Some 21% of IT managers are reviewing budgets quarterly with a further 23% saying they reassess budgets "as business conditions change".
Goldman Sachs questioned 100 US-based IT directors from the top 1,000 global corporations, but Martha Bennett, vice president of Giga Information Group, said the findings mirrored what was happening in the UK and Europe.
"You can't make changes to long-term IT projects on a monthly basis, but monthly reviews are prudent management," said Bennett. "They are in line with most organisation's budget and board meetings and help you avoid nasty surprises and react quickly to events."
She highlighted a growing trend of IT directors holding budgets that they are not allowed to spend fully and noted the demise of the end-of-year rush to spend up to budget limits. IT directors now get kudos with the board for giving back money to the business, she said.
The Goldman Sachs survey revealed no signs of an upturn in corporate IT spending in 2003, with security software and wireless LAN projects remaining the top priority for managers. For the first time, VPN debuts as a category separate from security.

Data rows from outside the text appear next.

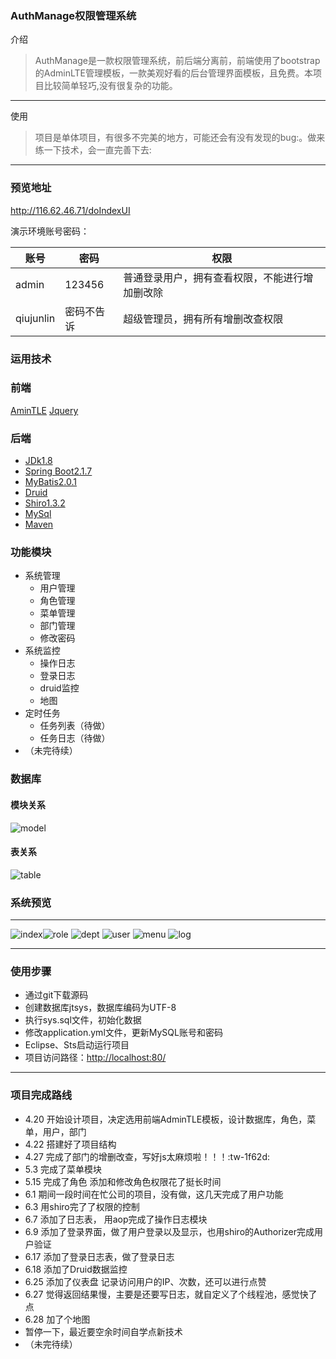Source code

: ### AuthManage权限管理系统
介绍
>AuthManage是一款权限管理系统，前后端分离前，前端使用了bootstrap的AdminLTE管理模板，一款美观好看的后台管理界面模板，且免费。本项目比较简单轻巧,没有很复杂的功能。

---
使用
>项目是单体项目，有很多不完美的地方，可能还会有没有发现的bug:。做来练一下技术，会一直完善下去:

---
### 预览地址
http://116.62.46.71/doIndexUI

演示环境账号密码：

账号 | 密码| 权限
---|---|---
admin | 123456 | 普通登录用户，拥有查看权限，不能进行增加删改除
qiujunlin | 密码不告诉 |超级管理员，拥有所有增删改查权限

### 运用技术
### 前端
[AminTLE](http://adminlte.la998.com)
[Jquery](https://jquery.com/)
### 后端
- [JDk1.8](https://www.oracle.com/technetwork/java/javase/downloads/index.html)
- [Spring Boot2.1.7](https://spring.io/projects/spring-boot)
- [MyBatis2.0.1](http://www.mybatis.org/mybatis-3/zh/index.html)
- [Druid](https://druid.apache.org/)
- [Shiro1.3.2](http://shiro.apache.org/)
- [MySql](https://dev.mysql.com/downloads/mysql/5.7.html#downloads)
- [Maven](https://maven.apache.org)


### 功能模块
+ 系统管理
    + 用户管理
    + 角色管理
    + 菜单管理
    + 部门管理
	+ 修改密码
+ 系统监控
    + 操作日志
    + 登录日志
	+ druid监控
    + 地图
+ 定时任务
    + 任务列表（待做）
    + 任务日志（待做）
+ （未完待续）
### 数据库
#### 模块关系

![model](https://github.com/qiujunlin/AuthManage/blob/master/pages/%E5%85%B3%E7%B3%BB%E8%AF%B4%E6%98%8E.png)

#### 表关系

![table](https://github.com/qiujunlin/AuthManage/blob/master/pages/%E8%A1%A8%E5%85%B3%E7%B3%BB.png)

### 系统预览
----

![index](https://github.com/qiujunlin/AuthManage/blob/master/pages/index.png)![role](https://github.com/qiujunlin/AuthManage/blob/master/pages/role.png)
![dept](https://github.com/qiujunlin/AuthManage/blob/master/pages/dept.png)
![user](https://github.com/qiujunlin/AuthManage/blob/master/pages/user.png)
![menu](https://github.com/qiujunlin/AuthManage/blob/master/pages/menu.png)
![log](https://github.com/qiujunlin/AuthManage/blob/master/pages/log.png)

----
### 使用步骤
- 通过git下载源码
- 创建数据库jtsys，数据库编码为UTF-8
- 执行sys.sql文件，初始化数据
- 修改application.yml文件，更新MySQL账号和密码
- Eclipse、Sts启动运行项目
- 项目访问路径：[http://localhost:80/](http://localhost:8080/)
-----
### 项目完成路线
- 4.20 开始设计项目，决定选用前端AdminTLE模板，设计数据库，角色，菜单，用户，部门
- 4.22 搭建好了项目结构
- 4.27 完成了部门的增删改查，写好js太麻烦啦！！！:tw-1f62d:
- 5.3 完成了菜单模块
- 5.15 完成了角色 添加和修改角色权限花了挺长时间
- 6.1  期间一段时间在忙公司的项目，没有做，这几天完成了用户功能
- 6.3 用shiro完了了权限的控制
- 6.7 添加了日志表， 用aop完成了操作日志模块
- 6.9 添加了登录界面，做了用户登录以及显示，也用shiro的Authorizer完成用户验证
- 6.17 添加了登录日志表，做了登录日志
- 6.18 添加了Druid数据监控
- 6.25 添加了仪表盘  记录访问用户的IP、次数，还可以进行点赞
- 6.27 觉得返回结果慢，主要是还要写日志，就自定义了个线程池，感觉快了点
- 6.28 加了个地图
- 暂停一下，最近要空余时间自学点新技术
- （未完待续）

David Roberts, chief executive of the UK Corporate IT Forum, said this mirrored priorities among UK blue-chip companies. He also suggested that IT departments could face legislation, related to security and data protection, which might make an increased call on IT budgets.
The survey found Linux has been deployed by 53% of respondents, a significant increase from the 39% of participants who were planning to increase Linux deployments in Glodman Sachs' survey last October.